The Princess Grace Academy receives upward of 10,000 applications per year. Of those hopefuls, only an average of eight to 10 are accepted. These high standards have made the school amongst the most competitive in the world and is the reason it churns out ballerinas who go on to have successful careers in dance at the highest levels.

This year though, an exceptional 19 new students were brought into the fold, ranging in age from 12 to 18, as well as two new instructors – Carsten Jung, former principal dancer of the Hamburg Ballet who will take the place of Michel Rahn for the boys’ class, and Lisa Jones, former dancer of the Ballets de Monte-Carlo who will take over Carole Pastorel’s class from December.

“I have students from Mexico, a lot from America, students from Czech Republic, New Zealand, Australia… We have 16 nationalities and 41 students this year,” Luca Masala, Director of the Academy, told Monaco Info.

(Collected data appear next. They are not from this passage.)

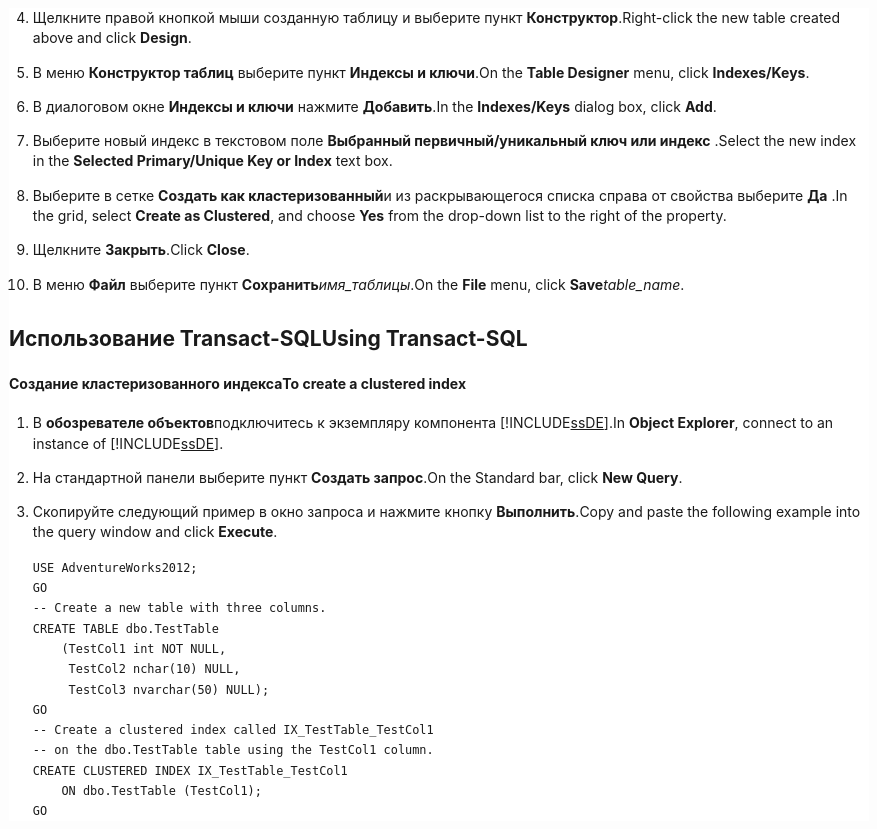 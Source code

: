 4.  <span data-ttu-id="32f19-162">Щелкните правой кнопкой мыши созданную таблицу и выберите пункт **Конструктор**.</span><span class="sxs-lookup"><span data-stu-id="32f19-162">Right-click the new table created above and click **Design**.</span></span>  
  
5.  <span data-ttu-id="32f19-163">В меню **Конструктор таблиц** выберите пункт **Индексы и ключи**.</span><span class="sxs-lookup"><span data-stu-id="32f19-163">On the **Table Designer** menu, click **Indexes/Keys**.</span></span>  
  
6.  <span data-ttu-id="32f19-164">В диалоговом окне **Индексы и ключи** нажмите **Добавить**.</span><span class="sxs-lookup"><span data-stu-id="32f19-164">In the **Indexes/Keys** dialog box, click **Add**.</span></span>  
  
7.  <span data-ttu-id="32f19-165">Выберите новый индекс в текстовом поле **Выбранный первичный/уникальный ключ или индекс** .</span><span class="sxs-lookup"><span data-stu-id="32f19-165">Select the new index in the **Selected Primary/Unique Key or Index** text box.</span></span>  
  
8.  <span data-ttu-id="32f19-166">Выберите в сетке **Создать как кластеризованный**и из раскрывающегося списка справа от свойства выберите **Да** .</span><span class="sxs-lookup"><span data-stu-id="32f19-166">In the grid, select **Create as Clustered**, and choose **Yes** from the drop-down list to the right of the property.</span></span>  
  
9. <span data-ttu-id="32f19-167">Щелкните **Закрыть**.</span><span class="sxs-lookup"><span data-stu-id="32f19-167">Click **Close**.</span></span>  
  
10. <span data-ttu-id="32f19-168">В меню **Файл** выберите пункт **Сохранить**_имя_таблицы_.</span><span class="sxs-lookup"><span data-stu-id="32f19-168">On the **File** menu, click **Save**_table_name_.</span></span>  
  
##  <a name="using-transact-sql"></a><a name="TsqlProcedure"></a> <span data-ttu-id="32f19-169">Использование Transact-SQL</span><span class="sxs-lookup"><span data-stu-id="32f19-169">Using Transact-SQL</span></span>  
  
#### <a name="to-create-a-clustered-index"></a><span data-ttu-id="32f19-170">Создание кластеризованного индекса</span><span class="sxs-lookup"><span data-stu-id="32f19-170">To create a clustered index</span></span>  
  
1.  <span data-ttu-id="32f19-171">В **обозревателе объектов**подключитесь к экземпляру компонента [!INCLUDE[ssDE](../../includes/ssde-md.md)].</span><span class="sxs-lookup"><span data-stu-id="32f19-171">In **Object Explorer**, connect to an instance of [!INCLUDE[ssDE](../../includes/ssde-md.md)].</span></span>  
  
2.  <span data-ttu-id="32f19-172">На стандартной панели выберите пункт **Создать запрос**.</span><span class="sxs-lookup"><span data-stu-id="32f19-172">On the Standard bar, click **New Query**.</span></span>  
  
3.  <span data-ttu-id="32f19-173">Скопируйте следующий пример в окно запроса и нажмите кнопку **Выполнить**.</span><span class="sxs-lookup"><span data-stu-id="32f19-173">Copy and paste the following example into the query window and click **Execute**.</span></span>  
  
    ```  
    USE AdventureWorks2012;  
    GO  
    -- Create a new table with three columns.  
    CREATE TABLE dbo.TestTable  
        (TestCol1 int NOT NULL,  
         TestCol2 nchar(10) NULL,  
         TestCol3 nvarchar(50) NULL);  
    GO  
    -- Create a clustered index called IX_TestTable_TestCol1  
    -- on the dbo.TestTable table using the TestCol1 column.  
    CREATE CLUSTERED INDEX IX_TestTable_TestCol1   
        ON dbo.TestTable (TestCol1);   
    GO  
    ```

Princess Grace Academy students 2021-22, photo by Michael Alesi

The students will take to the stage for the first time this year in November at a show called Les Imprévus for a performance at the Atelier des Ballets de Monte-Carlo. Afterward, they will be involved in the production of Jean-Christophe Maillot’s interpretation of the holiday classic, The Nutcracker, in December and January at the Grimaldi Forum where they will perform a serenade in Act I.

The dancers’ final show will come in June when they perform their end of year gala, showing off all the hard work they put in over the school year.

Two examination sessions punctuate the year, in December 2021 and May 2022, where a professional jury will assess progress.

The ‘Casa Mia’, the magnificent Belle époque style villa that houses the Princess Grace Academy, was acquired by the Prince’s Government in 1975 at the behest of Prince Rainier III and Princess Grace. The aim was to create a prestigious professional training school where Marika Besobrasova could pass on her knowledge to students. Many personalities from the world of classical dance came to work there regularly, including Rudolf Nureyev, Eva Evdokimova, Marcia Haydée, and Yoko Morishita.

Since its inception, the Academy has enjoyed a sterling reputation for the quality of teaching and for the well-rounded students it has produced.